Monday, May 28, 2012

On Turning the Other Cheek

You have heard that it was said, "An eye for an eye and a tooth for a tooth." But I tell you not to resist evil. whoever slaps you on your right cheek, turn the other to him also. If anyone wants to sue you and take away your tunic, let him have your cloak also. And whoever compels you to go one mile, go with him two. Give to him who asks you, and from him who wants to borrow from you do not turn away
Mathew 5:38-40
We normally associate these verses with pacisfism but there is a little more to it than that. These verses were spoken in a culture where honor and shame were culturally significant. A slap in the face was viewed as degrading and was an effort to lower someone's status as they were publically shamed. What does this have to do with the right cheek and then the left cheek? For an answer we have to turn to the Mishnah, which is a collection of legal regulations from the 3rd century AD rabbinic Judaism. In the Mishnah penalties and compensation are prescribed that are due as punishments for various infractions. There was a difference in slapping someone with the back of the hand versus the palm of the hand. When Jesus says, "If someone strikes you on the right cheek," he is talking about a slap with the back of the hand as most people are right handed. The Mishnah lays out compensation for those who experienced such a shaming action: a slap with the palm of the hand carried a penalty twice as much as a slap with the back of the hand. Why should it contain a higher fine? Because to be struck on the right cheek, with the back of the hand, would be more degrading and shameful than to be struck on the left cheek with the palm of the hand. In effect, Jesus is saying, if someone degrades or shames you greatly by a backhanded slap on the right cheek, turn your left cheek to him and see if he's willing to say you are closer to his equal than the initial slap indicated. Of course, this would also inflict more compensatory damage to the one doing the slapping. This verse does not say as much about pacifism as it has to say about the culture of honor and shame that they lived in. They heard the words totally different than we hear them today.
Matt Dabbs, "What Does it Mean to Turn the Other Cheek"

20 comments:

nicrap said...

...Sounds rather thin to me, what do you think?

Thersites said...

A bit, but it does add since the expression originated by those following aJewish tradition. A backhanded slap is a blow that I can't imagine being thrown today. Mostblow are closed fisted.

Thersites said...

It does sound like something one would reserve for a "slave"... not wanting to damage one's property too severly.

nicrap said...

heh. Just curious, what's the problem with the "literal" meaning - the "pacific" solution?

nicrap said...

...i mean purely at the "mythical" level (irrespective of what He actually meant), do you not find it enough life-affirming?

Thersites said...

That depends upon the motivation of the cheek turner, was it Nietzscean (the world is will to power and so now I seek a higher rank) or Christian (only G_d is the Power, and therefore I leave all retibutive justice in His hands). I see the former as life affirming (of a free man), and the latter as life extinguishing (acceptance of slavery status). In other words, a masculine vice feminine response.

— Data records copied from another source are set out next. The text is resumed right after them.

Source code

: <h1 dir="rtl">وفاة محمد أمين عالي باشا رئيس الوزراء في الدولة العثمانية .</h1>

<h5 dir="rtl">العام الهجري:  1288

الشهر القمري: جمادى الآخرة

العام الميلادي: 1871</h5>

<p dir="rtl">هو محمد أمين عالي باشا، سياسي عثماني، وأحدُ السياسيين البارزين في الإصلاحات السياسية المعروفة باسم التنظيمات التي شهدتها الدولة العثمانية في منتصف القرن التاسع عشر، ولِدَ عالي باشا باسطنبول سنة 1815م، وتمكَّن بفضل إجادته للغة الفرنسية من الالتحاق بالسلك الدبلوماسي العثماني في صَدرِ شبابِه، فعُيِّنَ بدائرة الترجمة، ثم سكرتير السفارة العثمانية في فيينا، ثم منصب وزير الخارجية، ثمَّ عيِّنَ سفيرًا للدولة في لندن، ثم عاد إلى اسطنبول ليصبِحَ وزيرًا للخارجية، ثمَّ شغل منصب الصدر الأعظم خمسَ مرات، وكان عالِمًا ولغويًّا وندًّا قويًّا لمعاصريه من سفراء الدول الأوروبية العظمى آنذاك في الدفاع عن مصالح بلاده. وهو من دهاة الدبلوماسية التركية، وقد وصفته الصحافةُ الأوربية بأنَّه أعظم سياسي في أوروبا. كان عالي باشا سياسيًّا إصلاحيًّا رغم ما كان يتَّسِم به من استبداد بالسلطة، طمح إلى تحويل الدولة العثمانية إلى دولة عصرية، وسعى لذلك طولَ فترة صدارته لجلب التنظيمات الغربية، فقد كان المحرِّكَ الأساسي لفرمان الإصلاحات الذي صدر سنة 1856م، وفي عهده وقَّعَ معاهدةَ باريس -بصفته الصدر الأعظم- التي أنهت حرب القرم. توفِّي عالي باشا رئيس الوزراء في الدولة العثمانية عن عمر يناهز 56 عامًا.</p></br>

As Shakespeare states in Hamlet (Act IV, Sc 4)

What is a man
If his chief good and market of his time
Be but to sleep and feed? A beast, no more.
Sure, he that made us with such large discourse,
Looking before and after, gave us not
That capability and godlike reason
To fust in us unused. Now, whether it be
Bestial oblivion, or some craven scruple
Of thinking too precisely on th' event—
A thought which, quartered, hath but one part wisdom
And ever three parts coward—I do not know
Why yet I live to say “This thing’s to do,”
Sith I have cause and will and strength and means
To do ’t.


Cause, Will, Strength and Means... possess all four and you own your own actions and reactions in every circumstance, but lack 1 of the 4, and one's response to the slap is but a 3/4 reasoned "excuse" for inaction.

Thersites said...

Cause, Will, Strength and Means.

Deny me my tunic, I'll grant you my cloak, also. I have the four necesaries. Ask me to go one mile, I'm strong enough to go two. "I" have the power... it may have originally come from Him, but "I" have it now.

There's a story that Slavoz Zizek tell in "Living in the End Times" where a not-so-devout Jewish man decides to celebrate a Jewish fast while in the concentration camp, knowing that it will weaken him and likely get him culled out and gassed.

When one has been reduced to "homo sacer" as the Jews were in WWII, this is a true act of rebellion, of maintaining one's own "sacred" as opposed to the exclusionary "other's." Of not being like Kalfka's waiting man in "Before the Law".

Thersites said...

Now I do slightly disagree with Ambegen's characterization of the Jews as "Homo Sacer" as they were, in my opinion, being used by the German State as "victims for sacrifice", but the Jewish man in the parable, by excercizing his own "original" sense of the sacred, was able to negate the original negation of the German sacred.

Thersites said...

...and so to me, this "religious freedom" negation of the State's power of negation of the individual, becomes "doubly" important.

Thersites said...

Perhaps this distinguishes the Romans from Germans as well, as the Romans would not use an ostracized former citizen in a sacrifice (like the games), but the Germans would (and as the Russian gulag demonstrated, the Russians were no "better" than the Nazi's in this regard.

Thersites said...

By denying themselves the use of of their former citizens services as "sacrifices", the Romans honored the sacred, "Roman citizenship". IMO, the Germans and Russian's p*ssed on the meaning of "citizenship". In other words, Roman citizenship was "worth" something, German/Russian citizenship was demonstrated to be nothing more than an empty "hypocrisy".

Thersites said...

from Wikipedia:

Homo sacer (Latin for "the sacred man" or "the accursed man") is a figure of Roman law: a person who is banned, may be killed by anybody, but may not be sacrificed in a religious ritual.[1]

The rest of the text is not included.